== ASSIGNMENT ==
From the data below, set down exactly the lines between the one holding "Программа реализует хэш-таблицу" and the one holding "Если находит → вызывает clear() для ячейки.", inclusive, and no others.

== INFORMATION ==
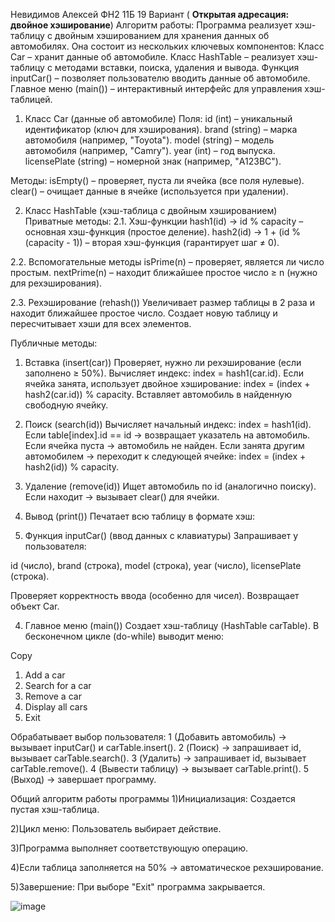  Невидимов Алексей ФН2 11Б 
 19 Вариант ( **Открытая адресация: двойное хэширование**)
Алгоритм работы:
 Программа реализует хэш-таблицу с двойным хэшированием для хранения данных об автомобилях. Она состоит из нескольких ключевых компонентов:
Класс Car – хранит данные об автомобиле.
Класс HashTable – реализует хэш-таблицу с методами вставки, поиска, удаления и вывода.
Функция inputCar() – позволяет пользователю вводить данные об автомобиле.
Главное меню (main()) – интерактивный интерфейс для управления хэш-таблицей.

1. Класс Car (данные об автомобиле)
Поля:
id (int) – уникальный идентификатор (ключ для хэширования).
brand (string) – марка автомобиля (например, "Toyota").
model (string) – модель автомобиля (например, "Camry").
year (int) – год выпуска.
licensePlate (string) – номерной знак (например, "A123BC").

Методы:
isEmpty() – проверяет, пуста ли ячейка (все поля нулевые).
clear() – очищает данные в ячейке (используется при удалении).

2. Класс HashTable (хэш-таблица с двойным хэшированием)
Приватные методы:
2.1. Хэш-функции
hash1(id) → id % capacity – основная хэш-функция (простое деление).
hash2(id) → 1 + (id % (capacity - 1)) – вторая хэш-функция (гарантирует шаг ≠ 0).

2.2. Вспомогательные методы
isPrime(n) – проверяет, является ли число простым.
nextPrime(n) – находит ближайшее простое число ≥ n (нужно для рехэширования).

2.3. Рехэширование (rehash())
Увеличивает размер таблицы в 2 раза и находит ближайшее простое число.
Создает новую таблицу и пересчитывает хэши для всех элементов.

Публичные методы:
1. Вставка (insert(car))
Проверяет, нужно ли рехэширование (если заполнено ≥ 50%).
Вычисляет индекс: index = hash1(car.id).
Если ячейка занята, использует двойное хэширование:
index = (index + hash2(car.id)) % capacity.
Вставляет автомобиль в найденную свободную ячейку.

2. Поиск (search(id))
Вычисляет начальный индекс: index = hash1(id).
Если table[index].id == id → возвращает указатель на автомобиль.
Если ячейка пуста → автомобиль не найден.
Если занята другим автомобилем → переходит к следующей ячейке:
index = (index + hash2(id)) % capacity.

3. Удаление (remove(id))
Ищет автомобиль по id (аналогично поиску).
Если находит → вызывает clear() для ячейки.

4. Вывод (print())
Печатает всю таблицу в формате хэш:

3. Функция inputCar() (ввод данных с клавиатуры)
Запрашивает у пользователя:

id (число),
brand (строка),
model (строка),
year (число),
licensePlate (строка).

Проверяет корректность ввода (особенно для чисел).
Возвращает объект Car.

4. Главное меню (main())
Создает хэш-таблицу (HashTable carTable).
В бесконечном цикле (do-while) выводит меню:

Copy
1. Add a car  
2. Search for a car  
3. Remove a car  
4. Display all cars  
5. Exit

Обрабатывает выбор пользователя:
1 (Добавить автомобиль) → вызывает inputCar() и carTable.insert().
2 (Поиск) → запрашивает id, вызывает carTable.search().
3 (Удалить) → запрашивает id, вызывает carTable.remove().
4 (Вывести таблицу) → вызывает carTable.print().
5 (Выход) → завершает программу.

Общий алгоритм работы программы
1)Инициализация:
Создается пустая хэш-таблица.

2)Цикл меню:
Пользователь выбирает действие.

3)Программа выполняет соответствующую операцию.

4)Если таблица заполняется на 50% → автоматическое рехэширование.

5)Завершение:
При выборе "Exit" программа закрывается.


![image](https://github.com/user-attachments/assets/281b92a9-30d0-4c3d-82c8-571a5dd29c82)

==

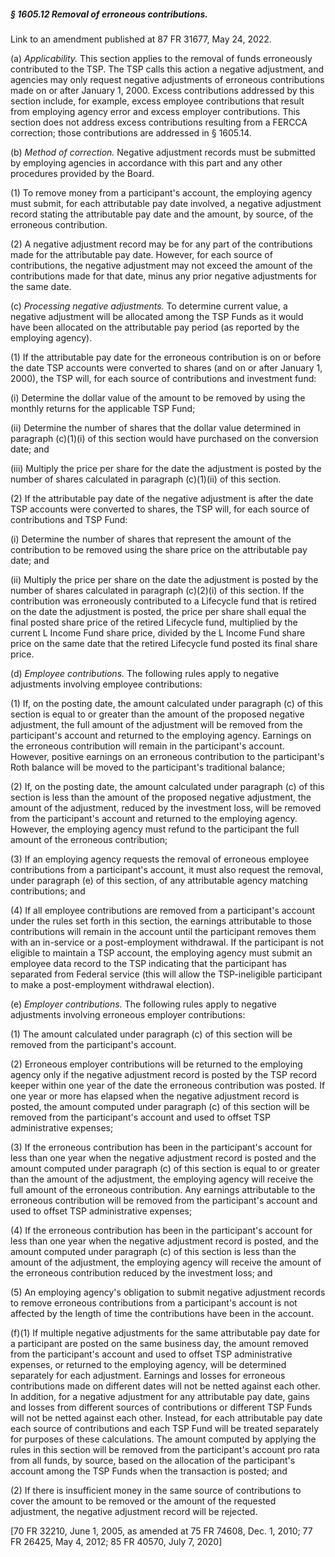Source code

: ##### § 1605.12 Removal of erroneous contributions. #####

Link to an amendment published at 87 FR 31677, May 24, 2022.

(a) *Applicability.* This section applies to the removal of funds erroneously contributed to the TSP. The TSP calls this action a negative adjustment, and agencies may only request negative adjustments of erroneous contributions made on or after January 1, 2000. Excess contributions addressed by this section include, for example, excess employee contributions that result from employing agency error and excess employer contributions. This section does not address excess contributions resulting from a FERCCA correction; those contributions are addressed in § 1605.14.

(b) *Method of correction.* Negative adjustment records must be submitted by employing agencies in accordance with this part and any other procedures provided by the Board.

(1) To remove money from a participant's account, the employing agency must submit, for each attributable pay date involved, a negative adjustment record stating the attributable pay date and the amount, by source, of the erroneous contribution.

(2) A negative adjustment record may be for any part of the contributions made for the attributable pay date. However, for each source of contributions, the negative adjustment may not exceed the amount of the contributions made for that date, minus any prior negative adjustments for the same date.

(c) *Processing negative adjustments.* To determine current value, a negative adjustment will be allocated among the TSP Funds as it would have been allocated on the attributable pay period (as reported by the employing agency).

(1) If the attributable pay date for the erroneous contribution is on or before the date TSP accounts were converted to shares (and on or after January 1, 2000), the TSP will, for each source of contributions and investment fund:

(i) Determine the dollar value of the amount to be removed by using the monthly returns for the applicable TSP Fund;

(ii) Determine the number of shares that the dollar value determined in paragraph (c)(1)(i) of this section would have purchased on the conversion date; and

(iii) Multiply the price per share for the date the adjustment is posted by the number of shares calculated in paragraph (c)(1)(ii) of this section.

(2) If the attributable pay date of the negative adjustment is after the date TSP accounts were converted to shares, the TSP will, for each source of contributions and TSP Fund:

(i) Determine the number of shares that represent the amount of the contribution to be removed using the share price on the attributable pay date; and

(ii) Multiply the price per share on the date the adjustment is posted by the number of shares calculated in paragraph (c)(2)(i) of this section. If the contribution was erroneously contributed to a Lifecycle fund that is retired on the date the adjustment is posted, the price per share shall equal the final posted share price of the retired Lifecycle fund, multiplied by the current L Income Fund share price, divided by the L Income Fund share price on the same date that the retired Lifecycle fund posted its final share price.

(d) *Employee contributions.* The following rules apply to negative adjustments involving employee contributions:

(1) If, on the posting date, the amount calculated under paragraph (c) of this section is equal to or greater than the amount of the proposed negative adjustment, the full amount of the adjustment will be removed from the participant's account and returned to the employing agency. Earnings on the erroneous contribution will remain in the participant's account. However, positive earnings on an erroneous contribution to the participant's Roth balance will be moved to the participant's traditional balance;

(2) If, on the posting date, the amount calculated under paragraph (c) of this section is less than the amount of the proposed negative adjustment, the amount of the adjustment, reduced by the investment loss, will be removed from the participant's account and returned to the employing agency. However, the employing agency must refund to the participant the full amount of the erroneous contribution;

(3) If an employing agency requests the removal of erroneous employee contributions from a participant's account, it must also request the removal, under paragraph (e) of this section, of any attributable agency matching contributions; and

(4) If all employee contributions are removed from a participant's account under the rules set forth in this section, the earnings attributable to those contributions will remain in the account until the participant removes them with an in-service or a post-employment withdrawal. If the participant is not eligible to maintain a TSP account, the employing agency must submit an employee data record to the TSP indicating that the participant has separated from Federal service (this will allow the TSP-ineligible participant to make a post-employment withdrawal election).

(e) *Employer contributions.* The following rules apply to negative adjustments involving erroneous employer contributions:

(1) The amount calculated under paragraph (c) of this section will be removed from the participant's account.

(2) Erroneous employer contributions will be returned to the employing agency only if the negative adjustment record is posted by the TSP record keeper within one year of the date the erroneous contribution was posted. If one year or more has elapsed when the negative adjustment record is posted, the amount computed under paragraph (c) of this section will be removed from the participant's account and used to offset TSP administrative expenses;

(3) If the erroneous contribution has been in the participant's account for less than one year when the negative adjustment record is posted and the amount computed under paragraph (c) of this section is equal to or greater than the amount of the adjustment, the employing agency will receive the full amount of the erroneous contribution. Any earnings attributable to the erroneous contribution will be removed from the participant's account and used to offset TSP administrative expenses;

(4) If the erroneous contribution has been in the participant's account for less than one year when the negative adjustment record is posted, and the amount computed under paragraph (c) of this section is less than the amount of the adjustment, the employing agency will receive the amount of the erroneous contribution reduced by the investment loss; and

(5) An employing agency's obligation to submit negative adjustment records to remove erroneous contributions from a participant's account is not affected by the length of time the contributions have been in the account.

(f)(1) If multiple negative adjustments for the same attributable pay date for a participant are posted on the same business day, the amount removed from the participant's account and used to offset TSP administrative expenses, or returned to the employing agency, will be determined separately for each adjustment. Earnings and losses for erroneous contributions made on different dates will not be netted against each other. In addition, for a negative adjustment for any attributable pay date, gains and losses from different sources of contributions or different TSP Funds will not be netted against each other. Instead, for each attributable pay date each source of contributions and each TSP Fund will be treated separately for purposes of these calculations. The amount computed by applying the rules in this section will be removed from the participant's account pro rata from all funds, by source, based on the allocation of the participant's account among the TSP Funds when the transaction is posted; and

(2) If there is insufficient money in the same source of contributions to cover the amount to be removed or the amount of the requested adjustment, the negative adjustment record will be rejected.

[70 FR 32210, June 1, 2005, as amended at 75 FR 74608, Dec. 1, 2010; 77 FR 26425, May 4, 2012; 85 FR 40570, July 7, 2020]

== PROBLEM SOLUTION ==
 Программа реализует хэш-таблицу с двойным хэшированием для хранения данных об автомобилях. Она состоит из нескольких ключевых компонентов:
Класс Car – хранит данные об автомобиле.
Класс HashTable – реализует хэш-таблицу с методами вставки, поиска, удаления и вывода.
Функция inputCar() – позволяет пользователю вводить данные об автомобиле.
Главное меню (main()) – интерактивный интерфейс для управления хэш-таблицей.

1. Класс Car (данные об автомобиле)
Поля:
id (int) – уникальный идентификатор (ключ для хэширования).
brand (string) – марка автомобиля (например, "Toyota").
model (string) – модель автомобиля (например, "Camry").
year (int) – год выпуска.
licensePlate (string) – номерной знак (например, "A123BC").

Методы:
isEmpty() – проверяет, пуста ли ячейка (все поля нулевые).
clear() – очищает данные в ячейке (используется при удалении).

2. Класс HashTable (хэш-таблица с двойным хэшированием)
Приватные методы:
2.1. Хэш-функции
hash1(id) → id % capacity – основная хэш-функция (простое деление).
hash2(id) → 1 + (id % (capacity - 1)) – вторая хэш-функция (гарантирует шаг ≠ 0).

2.2. Вспомогательные методы
isPrime(n) – проверяет, является ли число простым.
nextPrime(n) – находит ближайшее простое число ≥ n (нужно для рехэширования).

2.3. Рехэширование (rehash())
Увеличивает размер таблицы в 2 раза и находит ближайшее простое число.
Создает новую таблицу и пересчитывает хэши для всех элементов.

Публичные методы:
1. Вставка (insert(car))
Проверяет, нужно ли рехэширование (если заполнено ≥ 50%).
Вычисляет индекс: index = hash1(car.id).
Если ячейка занята, использует двойное хэширование:
index = (index + hash2(car.id)) % capacity.
Вставляет автомобиль в найденную свободную ячейку.

2. Поиск (search(id))
Вычисляет начальный индекс: index = hash1(id).
Если table[index].id == id → возвращает указатель на автомобиль.
Если ячейка пуста → автомобиль не найден.
Если занята другим автомобилем → переходит к следующей ячейке:
index = (index + hash2(id)) % capacity.

3. Удаление (remove(id))
Ищет автомобиль по id (аналогично поиску).
Если находит → вызывает clear() для ячейки.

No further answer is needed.